Start of DATA SUPPLIED

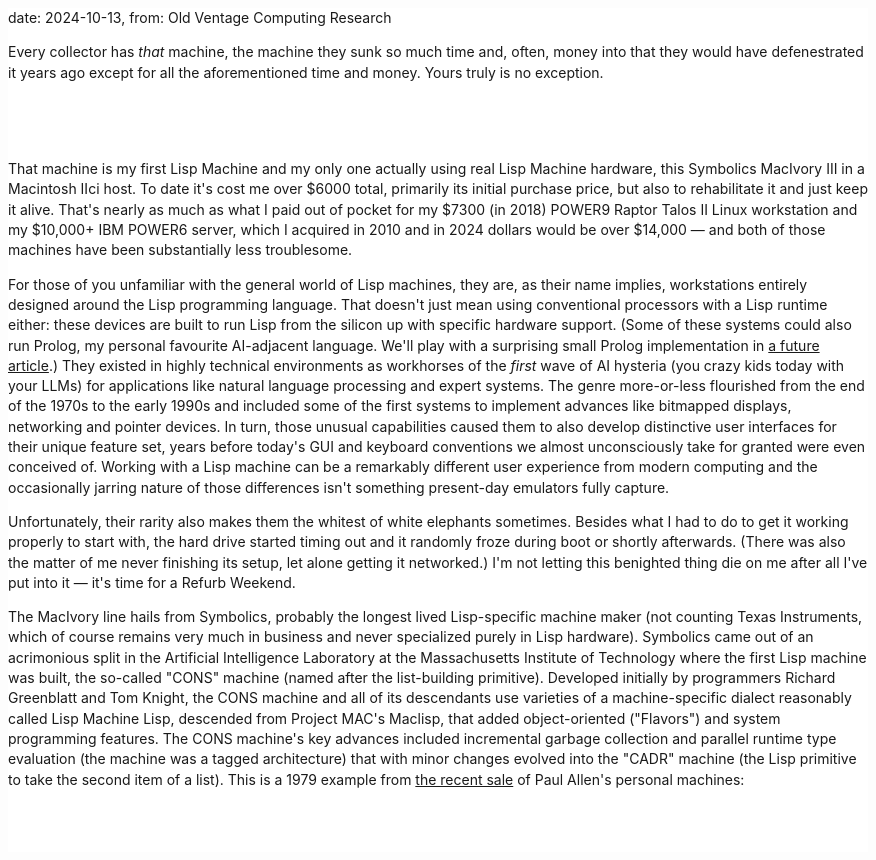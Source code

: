 date: 2024-10-13, from: Old Ventage Computing Research

Every collector has <em>that</em> machine, the machine they sunk so much time and, often, money into that they would have defenestrated it years ago except for all the aforementioned time and money. Yours truly is no exception.

<div class="separator" style="clear: both;"><a href="https://blogger.googleusercontent.com/img/b/R29vZ2xl/AVvXsEgB6iPg8nBmHCVw800_aRC2AnTYiW_l5SJeKUj7dcJBDLQbylKR1RvZfPgWvJjXYI8d_RlonZ8On5M2t5gLoigr7CqUqehGmoZsc7qMN-QIsJ97R-pQLDuXppKh47r_7hxYfcFjdnS2JcstB-DnWc2askCZaFeeF8Vq9jMhrpMj-jGVmNkBnOTNoBYNKdM/s4080/PXL_20240908_132433734.jpg" style="display: block; padding: 1em 0; text-align: center; "><img alt="" border="0" height="320" data-original-height="4080" data-original-width="3072" src="https://blogger.googleusercontent.com/img/b/R29vZ2xl/AVvXsEgB6iPg8nBmHCVw800_aRC2AnTYiW_l5SJeKUj7dcJBDLQbylKR1RvZfPgWvJjXYI8d_RlonZ8On5M2t5gLoigr7CqUqehGmoZsc7qMN-QIsJ97R-pQLDuXppKh47r_7hxYfcFjdnS2JcstB-DnWc2askCZaFeeF8Vq9jMhrpMj-jGVmNkBnOTNoBYNKdM/s320/PXL_20240908_132433734.jpg"/></a></div>

That machine is my first Lisp Machine and my only one actually using real Lisp Machine hardware, this Symbolics MacIvory III in a Macintosh IIci host. To date it's cost me over $6000 total, primarily its initial purchase price, but also to rehabilitate it and just keep it alive. That's nearly as much as what I paid out of pocket for my $7300 (in 2018) POWER9 Raptor Talos II Linux workstation and my $10,000+ IBM POWER6 server, which I acquired in 2010 and in 2024 dollars would be over $14,000 &mdash; and both of those machines have been substantially less troublesome.
<p>
For those of you unfamiliar with the general world of Lisp machines, they are, as their name implies, workstations entirely designed around the Lisp programming language. That doesn't just mean using conventional processors with a Lisp runtime either: these devices are built to run Lisp from the silicon up with specific hardware support. (Some of these systems could also run Prolog, my personal favourite AI-adjacent language. We'll play with a surprising small Prolog implementation in <a href="/search/label/prolog">a future article</a>.) They existed in highly technical environments as workhorses of the <em>first</em> wave of AI hysteria (you crazy kids today with your LLMs) for applications like natural language processing and expert systems. The genre more-or-less flourished from the end of the 1970s to the early 1990s and included some of the first systems to implement advances like bitmapped displays, networking and pointer devices. In turn, those unusual capabilities caused them to also develop distinctive user interfaces for their unique feature set, years before today's GUI and keyboard conventions we almost unconsciously take for granted were even conceived of. Working with a Lisp machine can be a remarkably different user experience from modern computing and the occasionally jarring nature of those differences isn't something present-day emulators fully capture.
<p>
Unfortunately, their rarity also makes them the whitest of white elephants sometimes. Besides what I had to do to get it working properly to start with, the hard drive started timing out and it randomly froze during boot or shortly afterwards. (There was also the matter of me never finishing its setup, let alone getting it networked.) I'm not letting this benighted thing die on me after all I've put into it &mdash; it's time for a Refurb Weekend.
<p>
<a name='more'></a>

The MacIvory line hails from Symbolics, probably the longest lived Lisp-specific machine maker (not counting Texas Instruments, which of course remains very much in business and never specialized purely in Lisp hardware). Symbolics came out of an acrimonious split in the Artificial Intelligence Laboratory at the Massachusetts Institute of Technology where the first Lisp machine was built, the so-called "CONS" machine (named after the list-building primitive). Developed initially by programmers Richard Greenblatt and Tom Knight, the CONS machine and all of its descendants use varieties of a machine-specific dialect reasonably called Lisp Machine Lisp, descended from Project MAC's Maclisp, that added object-oriented ("Flavors") and system programming features. The CONS machine's key advances included incremental garbage collection and parallel runtime type evaluation (the machine was a tagged architecture) that with minor changes evolved into the "CADR" machine (the Lisp primitive to take the second item of a list). This is a 1979 example from <a href="https://onlineonly.christies.com/s/firsts-history-computing-paul-g-allen-collection/cadr-lisp-machine-138/230076">the recent sale</a> of Paul Allen's personal machines:

<div class="separator" style="clear: both;"><a href="https://blogger.googleusercontent.com/img/b/R29vZ2xl/AVvXsEifB1Go4p5tvPNGa-i_U6QqgPqlQZSOjNRdOJzkJkx1EyCIiWpnmku9MvDKijtiUmdDb5IgA5kX9cfhhd7yvpfCUY8zNOkly39VZ-tt_jZR-OIN91e2uE88IoreIMq0DQSg4iv0OuF7maCFcYcKKfU4K9MESMcByRxFzBkCnbF0hayAHfRHX6VCOSFuUCc/s3200/pallen-lispm-1.jpg" style="display: block; padding: 1em 0; text-align: center; "><img alt="" border="0" height="320" data-original-height="3200" data-original-width="1681" src="https://blogger.googleusercontent.com/img/b/R29vZ2xl/AVvXsEifB1Go4p5tvPNGa-i_U6QqgPqlQZSOjNRdOJzkJkx1EyCIiWpnmku9MvDKijtiUmdDb5IgA5kX9cfhhd7yvpfCUY8zNOkly39VZ-tt_jZR-OIN91e2uE88IoreIMq0DQSg4iv0OuF7maCFcYcKKfU4K9MESMcByRxFzBkCnbF0hayAHfRHX6VCOSFuUCc/s320/pallen-lispm-1.jpg"/></a></div>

End of DATA SUPPLIED

--- PROBLEM TO SOLVE ---
Nothing but the lines from the top of the data above through the line containing "Every collector has" should be output, exactly as written and without the pictures.

--- SOLUTION ---
Source code

: date: 2024-10-13, from: Old Ventage Computing Research

Every collector has <em>that</em> machine, the machine they sunk so much time and, often, money into that they would have defenestrated it years ago except for all the aforementioned time and money. Yours truly is no exception.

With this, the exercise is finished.